- Directions
Among the entries below, find each line holding "rejoinder" and return it.

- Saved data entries
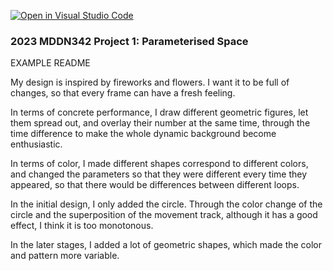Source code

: [![Open in Visual Studio Code](https://classroom.github.com/assets/open-in-vscode-c66648af7eb3fe8bc4f294546bfd86ef473780cde1dea487d3c4ff354943c9ae.svg)](https://classroom.github.com/online_ide?assignment_repo_id=10300850&assignment_repo_type=AssignmentRepo)
### 2023 MDDN342 Project 1: Parameterised Space
EXAMPLE README 

My design is inspired by fireworks and flowers. I want it to be full of changes, so that every frame can have a fresh feeling.

In terms of concrete performance, I draw different geometric figures, let them spread out, and overlay their number at the same time, through the time difference to make the whole dynamic background become enthusiastic.

In terms of color, I made different shapes correspond to different colors, and changed the parameters so that they were different every time they appeared, so that there would be differences between different loops.

In the initial design, I only added the circle. Through the color change of the circle and the superposition of the movement track, although it has a good effect, I think it is too monotonous.

In the later stages, I added a lot of geometric shapes, which made the color and pattern more variable.
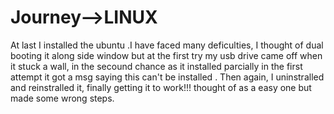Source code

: # Journey-->LINUX
At last I installed the ubuntu .I have faced many deficulties, I thought of dual booting it along side window but at the first try my usb drive came off when it stuck a wall, in the secound chance as it installed parcially in the first attempt it got a msg saying this can't be installed . Then again, I uninstralled and reinstralled it, finally getting it to work!!!
thought of as a easy one but made some wrong steps. 
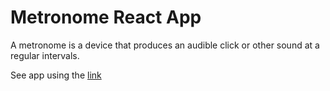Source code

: # Metronome React App

A metronome is a device that produces an audible click or other sound at a regular intervals.

See app using the <a href = "https://metronome-react-app.herokuapp.com/" target = "_blank"> link <a/> 
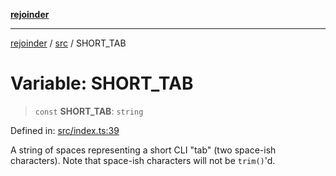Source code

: [**rejoinder**](../../README.md)

***

[rejoinder](../../README.md) / [src](../README.md) / SHORT\_TAB

# Variable: SHORT\_TAB

> `const` **SHORT\_TAB**: `string`

Defined in: [src/index.ts:39](https://github.com/Xunnamius/rejoinder/blob/8fff50d663840973b506f42d097ba932988f893a/src/index.ts#L39)

A string of spaces representing a short CLI "tab" (two space-ish characters).
Note that space-ish characters will not be `trim()`'d.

- Answer to this task
: [**rejoinder**](../../README.md)
[rejoinder](../../README.md) / [src](../README.md) / SHORT\_TAB
Defined in: [src/index.ts:39](https://github.com/Xunnamius/rejoinder/blob/8fff50d663840973b506f42d097ba932988f893a/src/index.ts#L39)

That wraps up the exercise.